Beattie, a partner in Perimeter Development Corp., the Kitchener-based company that recently acquired the space, talks about the possibilities. He already is looking for tenants for this long-neglected corner of the downtown.
"I think we are at the stage of downtown redevelopment where we have to pay a lot of attention to the retail experience at ground level," he says.
The 18,000-square-foot space at King and Water streets was part of the Eaton's department store that was built in 1949. The iconic retailer operated there for 24 years before moving down the street in 1973 to the newly-built Market Square Mall.
The building never really recovered from the move. A number of businesses later operated at ground level, including Café Bolero, Home on Water (a furniture and home decor retailer), Vietnam La Cuisine and Golden Triangle Online. Bolero was the last to move out, in 2010.
While 32 residential condo units were built on the upper floors, the space at ground level has mostly been empty for the last 10 years.
Development of what was supposed to be the commercial component of the Eaton's Lofts got caught up in a lawsuit condo owners filed against the developer, Lorchrist Properties. The lawsuit was settled earlier this year.

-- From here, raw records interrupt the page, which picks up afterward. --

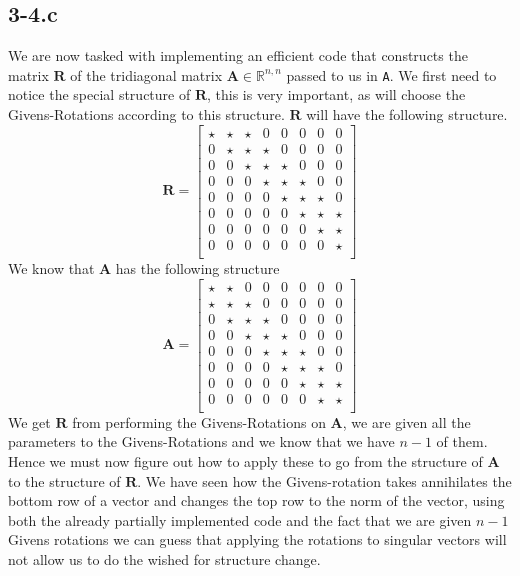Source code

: \documentclass{article}
\begin{document}
\subsection*{3-4.c}
We are now tasked with implementing an efficient code that constructs the matrix $\mathbf{R}$ of the tridiagonal matrix $\mathbf{A} \in \mathbb{R}^{n,n}$ passed to us in \verb|A|. We first need to notice the special structure of $\mathbf{R}$, this is very important, as will choose the Givens-Rotations according to this structure. $\mathbf{R}$ will have the following structure.
\begin{equation*}
\mathbf{R} =
    \begin{bmatrix}
        \star & \star & \star & 0 & 0 & 0 & 0 & 0 \\
        0 & \star & \star & \star & 0 & 0 & 0 & 0 \\
        0 & 0 & \star & \star & \star & 0 & 0 & 0 \\
        0 & 0 & 0 & \star & \star & \star & 0 & 0 \\
         0 & 0 & 0 & 0 & \star & \star & \star & 0 \\
         0 & 0 & 0 & 0 & 0 & \star & \star & \star \\
         0 & 0 & 0 & 0 & 0 & 0& \star & \star \\
         0 & 0 & 0 & 0 & 0 & 0& 0 & \star \\
    \end{bmatrix}
\end{equation*}
We know that $\mathbf{A}$ has the following structure
\begin{equation*}
    \mathbf{A} = 
    \begin{bmatrix}
    \star & \star &0 & 0 & 0 & 0 & 0 & 0 \\
        \star & \star & \star & 0& 0 & 0 & 0 & 0 \\
        0 & \star & \star & \star & 0 & 0 & 0 & 0 \\
        0 & 0 & \star & \star & \star & 0 & 0 & 0 \\
         0 & 0 & 0 & \star & \star & \star & 0  & 0 \\
         0 & 0 & 0 & 0 & \star & \star & \star & 0\\
         0 & 0 & 0 & 0 & 0 & \star& \star & \star \\
         0 & 0 & 0 & 0 & 0 & 0& \star & \star \\
    \end{bmatrix}
\end{equation*}
We get $\mathbf{R}$ from performing the Givens-Rotations on $\mathbf{A}$, we are given all the parameters to the Givens-Rotations and we know that we have $n-1$ of them. Hence we must now figure out how to apply these to go from the structure of $\mathbf{A}$ to the structure of $\mathbf{R}$. We have seen how the Givens-rotation takes annihilates the bottom row of a vector and changes the top row to the norm of the vector, using both the already partially implemented code and the fact that we are given $n-1$ Givens rotations we can guess that applying the rotations to singular vectors will not allow us to do the wished for structure change.
\end{document}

Perimeter bought the ground level space a few months ago.
"We will start the interior renovations when we have the first lease signed," Beattie says.
Already, Perimeter has removed parts of the interior walls to expose the frames and bricks beneath. This exploratory work by engineers and architects showed that the walls can support much larger windows.
Perimeter is planning big changes to the exterior walls by adding larger windows at street level and another row of big windows above them.
"Look how bright it is in here now with no lights on," Beattie says. "Imagine what it will be like when we get the bigger windows installed. It will be amazing."
He says he is talking to a long list of possible tenants, including furniture, food and clothing retailers, both local and national.
"Imagine the merchandising and window displays that could go in along here," he says.
A grocery store with a café would be a good fit at the corner of the building, Beattie says. "It would be great to have an outdoor café here," he adds.
Alternatively, the windows could roll up garage style, creating a porous space between the building and the sidewalk. That would turn the space into a four-season café. In the winter, the windows could be rolled down, allowing people to still enjoy the street without sitting in the cold.
In the last 10 years, Perimeter has cemented its reputation for taking underused and abandoned buildings and creating much-in demand office space and apartments.
Its other downtown Kitchener properties include the restored factory at 51 Breithaupt St. that now houses Google's Canadian engineering headquarters, the officer tower at 305 King St. W. (commonly known as the old Canada Trust tower), a restored furniture factory at 117 King St. W. whose tenants include the local CBC station, and the Walper Hotel at King and Queen streets.
The office building at 305 King, now home to a large number of tech startups, is kitty-corner to the space at 276 King. It annoyed Beattie that no one was doing anything with it, so Perimeter bought the space.
"Hallelujah," says Sarah Marsh, a Kitchener ward councillor for the downtown.
"It's fantastic. I am ecstatic … I am very pleased to see a company with such a great track record of renovating old spaces to make them current and beautiful is taking over. They are very capable."